Prompt -> In the records below, begin at the line containing "You will need" and end at the line containing "13 missable achievements**"; quote every line in that span exactly, including both boundary lines, and no others.

Source data ->
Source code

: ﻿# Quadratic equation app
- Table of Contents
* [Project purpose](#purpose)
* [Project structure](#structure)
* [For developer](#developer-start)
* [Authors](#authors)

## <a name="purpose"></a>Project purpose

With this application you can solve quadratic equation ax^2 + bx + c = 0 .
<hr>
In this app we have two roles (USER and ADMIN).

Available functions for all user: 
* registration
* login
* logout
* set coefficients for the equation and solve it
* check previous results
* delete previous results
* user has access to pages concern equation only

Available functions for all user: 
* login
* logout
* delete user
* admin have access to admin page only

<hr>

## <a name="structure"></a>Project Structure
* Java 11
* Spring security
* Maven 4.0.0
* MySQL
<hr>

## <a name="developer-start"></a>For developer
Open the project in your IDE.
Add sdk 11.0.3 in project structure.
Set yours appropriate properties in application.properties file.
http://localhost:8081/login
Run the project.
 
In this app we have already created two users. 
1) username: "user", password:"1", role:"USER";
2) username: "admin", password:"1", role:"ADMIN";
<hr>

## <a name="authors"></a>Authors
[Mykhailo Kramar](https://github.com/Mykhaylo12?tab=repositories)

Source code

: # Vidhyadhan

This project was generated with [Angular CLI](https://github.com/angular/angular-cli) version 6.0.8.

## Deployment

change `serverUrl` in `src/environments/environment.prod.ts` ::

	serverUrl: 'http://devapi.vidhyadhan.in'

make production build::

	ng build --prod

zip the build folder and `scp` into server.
...
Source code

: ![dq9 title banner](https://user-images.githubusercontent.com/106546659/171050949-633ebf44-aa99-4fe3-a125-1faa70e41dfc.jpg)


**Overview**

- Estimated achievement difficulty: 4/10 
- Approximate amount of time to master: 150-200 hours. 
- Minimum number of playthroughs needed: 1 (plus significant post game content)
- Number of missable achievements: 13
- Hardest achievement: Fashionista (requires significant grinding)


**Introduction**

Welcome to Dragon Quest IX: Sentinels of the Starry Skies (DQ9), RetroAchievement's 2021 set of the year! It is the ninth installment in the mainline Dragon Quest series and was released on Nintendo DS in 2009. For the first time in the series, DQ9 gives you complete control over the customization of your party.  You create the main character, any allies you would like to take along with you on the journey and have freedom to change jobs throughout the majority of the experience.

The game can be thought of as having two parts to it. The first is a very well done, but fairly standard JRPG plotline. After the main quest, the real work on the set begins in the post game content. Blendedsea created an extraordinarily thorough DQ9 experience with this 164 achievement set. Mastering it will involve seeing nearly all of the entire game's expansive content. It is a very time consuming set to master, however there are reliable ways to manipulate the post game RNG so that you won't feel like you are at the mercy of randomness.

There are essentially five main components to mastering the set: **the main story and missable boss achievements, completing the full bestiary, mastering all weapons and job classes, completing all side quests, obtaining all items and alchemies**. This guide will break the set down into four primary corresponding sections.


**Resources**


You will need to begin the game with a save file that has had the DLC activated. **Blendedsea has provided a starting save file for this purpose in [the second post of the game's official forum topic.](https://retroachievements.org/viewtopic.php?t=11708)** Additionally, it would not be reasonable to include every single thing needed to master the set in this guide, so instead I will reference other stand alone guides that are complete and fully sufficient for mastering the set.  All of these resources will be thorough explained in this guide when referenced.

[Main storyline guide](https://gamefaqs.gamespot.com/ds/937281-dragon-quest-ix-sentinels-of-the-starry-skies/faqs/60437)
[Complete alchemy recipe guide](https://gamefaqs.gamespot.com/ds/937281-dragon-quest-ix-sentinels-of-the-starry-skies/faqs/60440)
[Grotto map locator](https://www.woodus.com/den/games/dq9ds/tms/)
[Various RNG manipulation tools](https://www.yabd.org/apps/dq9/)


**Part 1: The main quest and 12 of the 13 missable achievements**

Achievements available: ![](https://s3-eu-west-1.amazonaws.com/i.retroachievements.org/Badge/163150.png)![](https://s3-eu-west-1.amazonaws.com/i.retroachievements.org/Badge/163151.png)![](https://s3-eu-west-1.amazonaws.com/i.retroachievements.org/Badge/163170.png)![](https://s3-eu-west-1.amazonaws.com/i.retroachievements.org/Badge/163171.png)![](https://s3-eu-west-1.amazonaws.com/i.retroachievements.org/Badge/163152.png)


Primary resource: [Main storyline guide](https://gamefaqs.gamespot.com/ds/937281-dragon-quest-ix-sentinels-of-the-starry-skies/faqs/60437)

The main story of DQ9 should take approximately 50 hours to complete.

Result of the exercise ->
You will need to begin the game with a save file that has had the DLC activated. **Blendedsea has provided a starting save file for this purpose in [the second post of the game's official forum topic.](https://retroachievements.org/viewtopic.php?t=11708)** Additionally, it would not be reasonable to include every single thing needed to master the set in this guide, so instead I will reference other stand alone guides that are complete and fully sufficient for mastering the set.  All of these resources will be thorough explained in this guide when referenced.

[Main storyline guide](https://gamefaqs.gamespot.com/ds/937281-dragon-quest-ix-sentinels-of-the-starry-skies/faqs/60437)
[Complete alchemy recipe guide](https://gamefaqs.gamespot.com/ds/937281-dragon-quest-ix-sentinels-of-the-starry-skies/faqs/60440)
[Grotto map locator](https://www.woodus.com/den/games/dq9ds/tms/)
[Various RNG manipulation tools](https://www.yabd.org/apps/dq9/)


**Part 1: The main quest and 12 of the 13 missable achievements**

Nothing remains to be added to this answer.